*To do*:
Of the lines in the data below, write out exactly those from the one holding "如何看待来自吴勇工作室的人教" through the one holding "假如你穿越成为金庸武侠世界的一个婴儿，你最希望做哪对夫妻的孩子？", both included.

START Data to examine

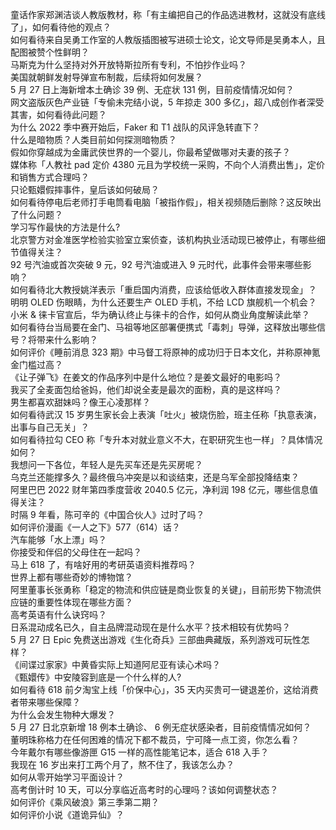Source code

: 童话作家郑渊洁谈人教版教材，称「有主编把自己的作品选进教材，这就没有底线了」，如何看待他的观点？  
如何看待来自吴勇工作室的人教版插图被写进硕士论文，论文导师是吴勇本人，且配图被赞个性鲜明？  
马斯克为什么坚持对外开放特斯拉所有专利，不怕抄作业吗？  
美国就朝鲜发射导弹宣布制裁，后续将如何发展？  
5 月 27 日上海新增本土确诊 39 例、无症状 131 例，目前疫情情况如何？  
网文盗版灰色产业链「专偷未完结小说，5 年掠走 300 多亿」，超八成创作者深受其害，如何看待此问题？  
为什么 2022 季中赛开始后，Faker 和 T1 战队的风评急转直下？  
什么是暗物质？人类目前如何探测暗物质？  
假如你穿越成为金庸武侠世界的一个婴儿，你最希望做哪对夫妻的孩子？  
媒体称「人教社 pad 定价 4380 元且为学校统一采购，不向个人消费出售」，定价和销售方式合理吗？  
只论甄嬛假摔事件，皇后该如何破局？  
如何看待停电后老师打手电筒看电脑「被指作假」，相关视频随后删除？这反映出了什么问题？  
学习写作最快的方法是什么?  
北京警方对金准医学检验实验室立案侦查，该机构执业活动现已被停止，有哪些细节值得关注？  
92 号汽油或首次突破 9 元，92 号汽油或进入 9 元时代，此事件会带来哪些影响？  
如何看待北大教授姚洋表示「重启国内消费，应该给低收入群体直接发现金」？  
明明 OLED 伤眼睛，为什么还要生产 OLED 手机，不给 LCD 旗舰机一个机会？  
小米 & 徕卡官宣后，华为确认终止与徕卡的合作，如何从商业角度解读此举？  
如何看待台当局要在金门、马祖等地区部署便携式「毒刺」导弹，这释放出哪些信号？将带来什么影响？  
如何评价《睡前消息 323 期》中马督工将原神的成功归于日本文化，并称原神氪金门槛过高？  
《让子弹飞》在姜文的作品序列中是什么地位？是姜文最好的电影吗？  
我买了全麦面包给爸妈，他们却说全麦是最次的面粉，真的是这样吗？  
男生都喜欢甜妹吗？像王心凌那样？  
如何看待武汉 15 岁男生家长会上表演「吐火」被烧伤脸，班主任称「执意表演，出事与自己无关」？  
如何看待拉勾 CEO 称「专升本对就业意义不大，在职研究生也一样」？具体情况如何？  
我想问一下各位，年轻人是先买车还是先买房呢？  
乌克兰还能撑多久？最终俄乌冲突是以和谈结束，还是乌军全部投降结束？  
阿里巴巴 2022 财年第四季度营收 2040.5 亿元，净利润 198 亿元，哪些信息值得关注？  
时隔 9 年看，陈可辛的《中国合伙人》过时了吗？  
如何评价漫画《一人之下》577（614）话？  
汽车能够「水上漂」吗？  
你接受和伴侣的父母住在一起吗？  
马上 618 了，有啥好用的考研英语资料推荐吗？  
世界上都有哪些奇妙的博物馆？  
阿里董事长张勇称「稳定的物流和供应链是商业恢复的关键」，目前形势下物流供应链的重要性体现在哪些方面？  
高考英语有什么诀窍吗？  
日系混动成名已久，自主品牌混动现在是什么水平？技术相较有优势吗？  
5 月 27 日 Epic 免费送出游戏《生化奇兵》三部曲典藏版，系列游戏可玩性怎样？  
《间谍过家家》中黄昏实际上知道阿尼亚有读心术吗？  
《甄嬛传》中安陵容到底是一个什么样的人?  
如何看待 618 前夕淘宝上线「价保中心」，35 天内买贵可一键退差价，这给消费者带来哪些保障？  
为什么会发生物种大爆发？  
5 月 27 日北京新增 18 例本土确诊、 6 例无症状感染者，目前疫情情况如何？  
董明珠称格力在任何困难的情况下都不裁员，宁可降一点工资，你怎么看？  
今年戴尔有哪些像游匣  G15  一样的高性能笔记本，适合  618  入手？  
我现在 16 岁出来打工两个月了，熬不住了，我该怎么办？  
如何从零开始学习平面设计？  
高考倒计时 10 天，可以分享临近高考时的心理吗？该如何调整状态？  
如何评价《乘风破浪》第三季第二期？  
如何评价小说《道诡异仙》？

END Data to examine

*Answer section*:
如何看待来自吴勇工作室的人教版插图被写进硕士论文，论文导师是吴勇本人，且配图被赞个性鲜明？  
马斯克为什么坚持对外开放特斯拉所有专利，不怕抄作业吗？  
美国就朝鲜发射导弹宣布制裁，后续将如何发展？  
5 月 27 日上海新增本土确诊 39 例、无症状 131 例，目前疫情情况如何？  
网文盗版灰色产业链「专偷未完结小说，5 年掠走 300 多亿」，超八成创作者深受其害，如何看待此问题？  
为什么 2022 季中赛开始后，Faker 和 T1 战队的风评急转直下？  
什么是暗物质？人类目前如何探测暗物质？  
假如你穿越成为金庸武侠世界的一个婴儿，你最希望做哪对夫妻的孩子？  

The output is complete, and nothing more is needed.